The launch of their improved process is one of many initiatives that NGOs and their partners have developed in collaboration with the Home Office to improve the way that charity aid is supplied to modern-day slavery victims. Prepaid cards, in particular, help NGOs to reduce the level of in-person contact needed during the current pandemic. These payments are provided under Government contracts and allow NGOs to provide essential payments to help victims begin their process of recovery.

Better inclusivity and safety for victims

By pairing up with B4B Payments, NGOs can now supply the people they help with a prepaid Mastercard® rather than a cash payment. This cashless solution enables staff to send the victim a one-off payment in full, without any worries that they will be targeted for carrying money. Card users are also empowered to make payments online, just like they could with a normal bank card. This means that they can access Government services or purchase things from home much more easily should they have a disability or be adhering to COVID-related social distancing precautions.

An NGO spokesperson said: “Bringing forward the roll-out of prepaid cards has been one of the key adaptations we’ve successfully introduced in recent weeks to help survivors of slavery as they not only begin to live independently but also supporting them to do this within Government guidelines, to protect them from infection.”

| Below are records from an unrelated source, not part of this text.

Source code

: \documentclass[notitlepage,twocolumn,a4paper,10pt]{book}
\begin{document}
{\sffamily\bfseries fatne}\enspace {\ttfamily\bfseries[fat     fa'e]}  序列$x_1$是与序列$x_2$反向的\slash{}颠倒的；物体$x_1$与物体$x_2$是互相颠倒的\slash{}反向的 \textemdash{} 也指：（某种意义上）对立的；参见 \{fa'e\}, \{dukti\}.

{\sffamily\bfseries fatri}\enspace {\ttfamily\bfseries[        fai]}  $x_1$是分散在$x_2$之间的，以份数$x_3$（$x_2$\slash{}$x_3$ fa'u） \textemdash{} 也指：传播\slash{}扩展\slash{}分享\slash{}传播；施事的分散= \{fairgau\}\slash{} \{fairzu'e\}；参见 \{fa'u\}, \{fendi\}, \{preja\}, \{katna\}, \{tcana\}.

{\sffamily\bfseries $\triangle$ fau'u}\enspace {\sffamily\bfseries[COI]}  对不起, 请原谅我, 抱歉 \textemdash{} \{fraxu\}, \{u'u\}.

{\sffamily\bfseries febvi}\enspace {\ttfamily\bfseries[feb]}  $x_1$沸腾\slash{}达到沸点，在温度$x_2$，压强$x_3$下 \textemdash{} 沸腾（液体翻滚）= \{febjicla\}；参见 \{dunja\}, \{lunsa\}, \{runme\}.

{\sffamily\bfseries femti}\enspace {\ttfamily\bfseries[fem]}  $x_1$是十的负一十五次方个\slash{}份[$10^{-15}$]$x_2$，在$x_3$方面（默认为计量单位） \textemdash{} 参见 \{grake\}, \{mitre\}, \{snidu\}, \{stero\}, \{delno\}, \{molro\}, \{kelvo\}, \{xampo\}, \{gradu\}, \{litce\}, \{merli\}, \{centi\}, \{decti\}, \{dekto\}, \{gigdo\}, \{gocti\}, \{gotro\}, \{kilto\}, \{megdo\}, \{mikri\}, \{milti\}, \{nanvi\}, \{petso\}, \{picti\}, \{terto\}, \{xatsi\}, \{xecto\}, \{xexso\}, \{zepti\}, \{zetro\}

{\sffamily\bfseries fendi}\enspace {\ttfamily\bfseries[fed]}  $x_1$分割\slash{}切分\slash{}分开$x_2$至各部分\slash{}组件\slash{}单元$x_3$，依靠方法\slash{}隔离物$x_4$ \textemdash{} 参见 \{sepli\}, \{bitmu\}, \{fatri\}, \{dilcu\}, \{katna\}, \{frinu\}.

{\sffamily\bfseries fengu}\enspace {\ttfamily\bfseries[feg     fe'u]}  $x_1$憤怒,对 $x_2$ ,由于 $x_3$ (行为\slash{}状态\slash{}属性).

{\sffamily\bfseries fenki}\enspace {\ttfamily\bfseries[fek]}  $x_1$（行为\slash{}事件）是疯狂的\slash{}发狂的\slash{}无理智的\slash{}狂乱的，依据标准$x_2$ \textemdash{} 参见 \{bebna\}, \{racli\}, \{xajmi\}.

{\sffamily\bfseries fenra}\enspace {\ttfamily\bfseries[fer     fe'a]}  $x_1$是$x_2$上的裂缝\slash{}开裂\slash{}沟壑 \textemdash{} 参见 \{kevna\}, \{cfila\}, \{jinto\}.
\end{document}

CEO of B4B Payments, Paul Swinton, said: “It has been hugely rewarding to provide our services to NGOs because they’re tackling some of the biggest social problems in the world today. Financial inclusion is an issue that cuts across so many different areas including modern slavery, domestic abuse, people trafficking, and homelessness, and we as a financial technology company must do our bit to innovate and help the less fortunate.”

A success story

By partnering with NGOs to create a cashless solution for the previously unbanked victims of modern-day slavery, B4B issued over 7700 prepaid cards across 13 organisations. This included a partnership with one of the largest and most well-known charities globally. Since initiation, over 140,000 transactions have been made using the cards and over £7.7 million in charitable funds have been processed through the new system.

In addition, the program took only two weeks to issue a victim with a prepaid card from the initial sign-up date. The positive impact on the lives of the victims can be seen in the increased safety of their payment methods and the improved convenience of online shopping and access to governmental systems. As previously unbanked people, they can now have the benefits of a card and the financial inclusivity it allows.